Ask them to come and introduce themselves to you if they do turn up at the gig and make some time to talk to them. It wouldn’t hurt to make a fuss of them and build them up and the gig either, maybe in the middle of a set, shout out a welcome to them and get the audience to give them a friendly clap. The media is a networking environment and I have no doubt that they will appreciate the recognition.

Having recognised them, spoken with them at the gig, understood what they like, dislike or didn’t understand, you will be developing a realtionship with them and it is much more likely that they will give you a good review. After all, you are friends now, right?

Remember that people write about a particular topic because they like and are interested in it.
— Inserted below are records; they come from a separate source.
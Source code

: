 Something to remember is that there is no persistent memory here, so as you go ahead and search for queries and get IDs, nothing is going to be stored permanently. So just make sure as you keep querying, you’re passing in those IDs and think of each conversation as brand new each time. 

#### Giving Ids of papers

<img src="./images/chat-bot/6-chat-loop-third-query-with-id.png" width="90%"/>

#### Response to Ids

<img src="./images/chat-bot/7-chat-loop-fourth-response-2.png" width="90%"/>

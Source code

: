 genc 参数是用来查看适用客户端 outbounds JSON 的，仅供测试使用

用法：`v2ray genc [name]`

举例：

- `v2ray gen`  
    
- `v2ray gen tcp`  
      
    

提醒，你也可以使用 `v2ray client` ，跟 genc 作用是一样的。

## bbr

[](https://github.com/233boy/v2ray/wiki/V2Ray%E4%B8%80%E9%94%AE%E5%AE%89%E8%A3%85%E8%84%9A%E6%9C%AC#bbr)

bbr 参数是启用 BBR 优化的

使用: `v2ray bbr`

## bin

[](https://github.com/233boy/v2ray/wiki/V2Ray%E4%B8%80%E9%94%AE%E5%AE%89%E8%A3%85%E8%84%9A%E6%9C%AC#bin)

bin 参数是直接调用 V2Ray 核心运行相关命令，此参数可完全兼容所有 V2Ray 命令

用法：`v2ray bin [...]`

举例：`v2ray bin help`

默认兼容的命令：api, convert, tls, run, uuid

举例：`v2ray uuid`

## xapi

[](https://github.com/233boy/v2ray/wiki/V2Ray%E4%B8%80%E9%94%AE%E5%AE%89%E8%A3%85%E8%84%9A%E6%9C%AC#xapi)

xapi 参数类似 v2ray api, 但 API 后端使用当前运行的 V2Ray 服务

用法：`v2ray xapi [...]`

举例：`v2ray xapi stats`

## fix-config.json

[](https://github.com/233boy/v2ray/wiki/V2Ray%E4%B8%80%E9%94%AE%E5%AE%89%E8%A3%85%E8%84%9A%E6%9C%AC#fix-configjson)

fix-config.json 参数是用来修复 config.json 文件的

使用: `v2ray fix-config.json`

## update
If they are a music critic (and I use that term loosely, but if they are writing about a gig, they are offering their personal critique) they are doing it because they like music. If they come to your gig, it is because they want to be entertained and to like your offering, it’s outside of their work hours, i.e. they are gving up their personal space. They probably also want to be seen in the right places and are looking for other artists or interesting people. If you rewadr them for their effort, they will probably do the same for you and you may end up with a long term ally that can help you up those little steps to local stardom.